The format of the poem is a prayer, a mourning cry to God. Cowper begins with highlighting the hypocrisy of the day and the licentiousness, or lawlessness, that abounds. People claim to love the law of God but are not constrained by it. They say that they see God's face, but they're really turning "their own away." The second stanza is a picture of the work of the Word of God, using this metaphor of light. The Word displays a light that can both transform and blind, and you can see Cowper's literary skill come out. It is a light that transforms the blind but blinds those who think they're transformed. The power is not in the interpretation of the Word, insists Cowper, but the Word itself.
The pardon such presume upon,
They do not beg but steal;
And when they plead it at Thy throne,
Oh! where's the Spirit's seal?
Was it for this, ye lawless tribe,
The dear Redeemer bled?
Is this the grace the saints imbibe
From Christ the living head?
Next Cowper paints a picture of the hypocrites approaching God with their stolen grace, a badly disfigured replica. You get a taste of Matthew 7:23 here, when the self-deceived try to shoulder their way into the Kingdom with good deeds, and Jesus says to them, "I never knew you; depart from me, you workers of lawlessness." What perhaps may seem cold is really just justice, though a painful justice, the result of a life wasted on selfish pursuits.
But then in Stanza 4, you get a beautiful picture of grace. The truly saved are the "lawless tribe" but have been saved by the Redeemer's blood. And we absorb "grace/From Christ the living head." Left to our own vanity and pride, we will deceive ourselves by our hypocrisy, but when Christ redeems a soul, grace is imbibed.

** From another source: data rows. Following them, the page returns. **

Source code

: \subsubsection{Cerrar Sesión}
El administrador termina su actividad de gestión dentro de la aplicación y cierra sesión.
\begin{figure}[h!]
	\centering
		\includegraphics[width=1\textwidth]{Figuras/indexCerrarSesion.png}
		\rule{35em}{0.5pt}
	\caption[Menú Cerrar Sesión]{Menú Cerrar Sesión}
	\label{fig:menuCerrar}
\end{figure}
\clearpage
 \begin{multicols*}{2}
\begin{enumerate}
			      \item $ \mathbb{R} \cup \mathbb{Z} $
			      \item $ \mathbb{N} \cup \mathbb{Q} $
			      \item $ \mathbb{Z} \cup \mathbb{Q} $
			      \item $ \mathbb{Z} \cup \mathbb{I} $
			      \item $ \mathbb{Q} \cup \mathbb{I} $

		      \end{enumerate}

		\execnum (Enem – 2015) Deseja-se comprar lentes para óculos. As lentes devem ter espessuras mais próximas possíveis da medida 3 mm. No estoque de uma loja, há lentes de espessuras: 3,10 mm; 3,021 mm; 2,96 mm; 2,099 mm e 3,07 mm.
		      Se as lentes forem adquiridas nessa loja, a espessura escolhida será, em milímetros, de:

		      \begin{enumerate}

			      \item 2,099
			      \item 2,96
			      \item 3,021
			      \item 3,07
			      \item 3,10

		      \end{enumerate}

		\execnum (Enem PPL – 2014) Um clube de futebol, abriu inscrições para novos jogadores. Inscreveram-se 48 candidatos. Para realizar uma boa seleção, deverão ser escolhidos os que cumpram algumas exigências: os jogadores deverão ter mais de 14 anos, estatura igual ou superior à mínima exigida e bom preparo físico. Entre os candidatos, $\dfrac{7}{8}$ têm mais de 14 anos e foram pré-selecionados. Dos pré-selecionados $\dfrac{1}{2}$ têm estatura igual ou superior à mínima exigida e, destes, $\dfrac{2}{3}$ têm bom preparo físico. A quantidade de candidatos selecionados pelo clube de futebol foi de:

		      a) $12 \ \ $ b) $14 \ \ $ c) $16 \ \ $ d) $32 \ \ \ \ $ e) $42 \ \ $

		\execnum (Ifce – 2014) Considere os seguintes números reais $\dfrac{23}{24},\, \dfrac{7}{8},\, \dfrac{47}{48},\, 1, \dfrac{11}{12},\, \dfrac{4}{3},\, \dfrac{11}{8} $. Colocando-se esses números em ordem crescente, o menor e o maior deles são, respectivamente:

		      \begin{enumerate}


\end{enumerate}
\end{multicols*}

Ah, Lord, we know Thy chosen few
Are fed with heavenly fare;
But these, -- the wretched husks they chew,
Proclaim them what they are.
The liberty our hearts implore
Is not to live in sin;
But still to wait at Wisdom's door,
Till Mercy calls us in.
Now Cowper appears to take a spin on another well-known passage, the "you will know a tree by its fruit" from Matthew 12:33, except he uses what they eat instead of what they bloom. Their heart's loyalty is shown pretty evidently from what overflows out of their heart, he says. Do they feast on the "heavenly fare" or are they content to chew "the wretched husks"? Do their deeds bear good fruit or rotten fruit?
Cowper ends the poem with a call to holy living, to forsake sin, to embrace wisdom, and to wait eagerly for the final call of mercy. At the beginning of the stanza, Cowper highlights what the power is that gives us strength to do those things - "the liberty of our hearts," or the freedom in Christ.
This poem may seem tough and offensive and cold and loveless, but I plead with you to read it again and see that it's not. This is Cowper's prayer, and my guess is that it hurt him just as much to write it as it does us to read it. For it's a dark commentary on the times we live in and the sin that abounds. Let this be our wake-up call to never forsake preaching the gospel, loving, telling, showing, doing, being - in everything. Let no one say to us, "You left me deceived," so that Christ will say to them, "I never knew you."